Airfoil self-noise at high Reynolds numbers is caused by turbulent boundary layers. In modelling such a case with Large Eddy Simulation (LES) or Direct Numerical Simulation (DNS), the acoustic source and thus surface pressure fluctuations are incoherent along the modelled spanwise length, assuming the simulated span is wide enough to capture turbulent flow structures. In literature, the spanwise coherence of surface pressure is normally inspected at 0.95% of the chord. A sound pressure level (SPL) correction for an increase in spanwise length can be applied, for example, for comparison of the modelled SPL spectra with experimental measurements. For a larger spanwise surface pressure coherence length, the SPL correction increases. In contrast, airfoils at low Reynolds numbers emit self-noise with a tonal signature. An acoustic feedback mechanism propagates instabilities upstream and is responsible for the tonal amplification. Consequently, the source of noise is not highly localized and may not be fully incoherent at all frequencies.

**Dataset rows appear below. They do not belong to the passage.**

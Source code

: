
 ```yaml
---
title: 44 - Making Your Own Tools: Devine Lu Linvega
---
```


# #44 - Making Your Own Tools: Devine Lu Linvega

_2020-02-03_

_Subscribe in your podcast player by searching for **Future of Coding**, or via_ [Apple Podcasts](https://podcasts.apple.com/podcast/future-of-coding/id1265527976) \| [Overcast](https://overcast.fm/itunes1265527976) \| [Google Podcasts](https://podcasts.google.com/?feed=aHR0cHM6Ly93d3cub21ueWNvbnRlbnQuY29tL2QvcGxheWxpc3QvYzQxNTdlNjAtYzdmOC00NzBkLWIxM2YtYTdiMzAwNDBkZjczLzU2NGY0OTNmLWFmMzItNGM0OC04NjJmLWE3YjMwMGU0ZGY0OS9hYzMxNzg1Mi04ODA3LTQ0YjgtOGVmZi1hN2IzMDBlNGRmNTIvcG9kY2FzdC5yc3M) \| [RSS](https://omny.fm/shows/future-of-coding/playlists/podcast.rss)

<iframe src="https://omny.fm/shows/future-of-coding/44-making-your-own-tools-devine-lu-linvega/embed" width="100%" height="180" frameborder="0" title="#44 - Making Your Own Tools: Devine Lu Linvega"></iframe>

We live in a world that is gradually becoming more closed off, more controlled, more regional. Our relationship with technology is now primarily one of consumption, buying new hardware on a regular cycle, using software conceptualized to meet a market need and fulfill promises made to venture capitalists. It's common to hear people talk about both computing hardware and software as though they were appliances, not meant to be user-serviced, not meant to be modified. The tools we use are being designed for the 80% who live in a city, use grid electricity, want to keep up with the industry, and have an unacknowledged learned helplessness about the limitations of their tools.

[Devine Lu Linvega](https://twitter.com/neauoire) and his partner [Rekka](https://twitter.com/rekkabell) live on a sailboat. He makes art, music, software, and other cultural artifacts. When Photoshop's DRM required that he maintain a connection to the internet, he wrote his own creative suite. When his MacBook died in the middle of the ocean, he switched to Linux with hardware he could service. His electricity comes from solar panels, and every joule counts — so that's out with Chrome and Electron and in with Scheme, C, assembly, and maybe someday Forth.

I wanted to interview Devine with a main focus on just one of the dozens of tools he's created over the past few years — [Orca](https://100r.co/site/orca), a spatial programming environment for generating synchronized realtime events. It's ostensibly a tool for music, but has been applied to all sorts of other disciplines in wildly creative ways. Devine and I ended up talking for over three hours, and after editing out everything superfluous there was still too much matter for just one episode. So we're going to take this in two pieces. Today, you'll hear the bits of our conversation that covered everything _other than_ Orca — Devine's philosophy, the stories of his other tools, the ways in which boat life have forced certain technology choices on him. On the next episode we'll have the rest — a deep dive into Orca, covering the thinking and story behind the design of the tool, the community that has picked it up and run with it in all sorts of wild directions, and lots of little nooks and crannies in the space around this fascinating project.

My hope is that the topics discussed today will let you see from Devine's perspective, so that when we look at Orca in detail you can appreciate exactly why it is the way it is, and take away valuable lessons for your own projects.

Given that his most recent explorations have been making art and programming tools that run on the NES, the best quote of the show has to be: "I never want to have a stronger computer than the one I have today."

Therefore, the chordwise position at which the surface pressure coherence length is to be calculated for a SPL correction for spanwise length, is not straightforward. In this paper, the sources of tonal acoustic noise and the effect of the position of spanwise coherence length calculation for SPL correction is investigated. A NACA 0012 airfoil is modelled using LES, at a chord-based Reynolds number of Rec = 1.1×105 and an angle of attack of α = 3°. The far field acoustic pressure is calculated with the Ffowcs-Williams Hawkings acoustic analogy Formulation 1C. The airfoil source regions are separated by their boundary layer flow characteristics and their relative contributions to the far field SPL are analysed to find a chordwise point on the airfoil surface which has a spanwise coherence length that is representative of the nature of the far field acoustic radiation. The spanwise coherence length at this position can be used to calculate the SPL correction for an increase in spanwise length. Two chordwise points are identified for which the resulting corrected SPL spectra agree well overall with experimental data.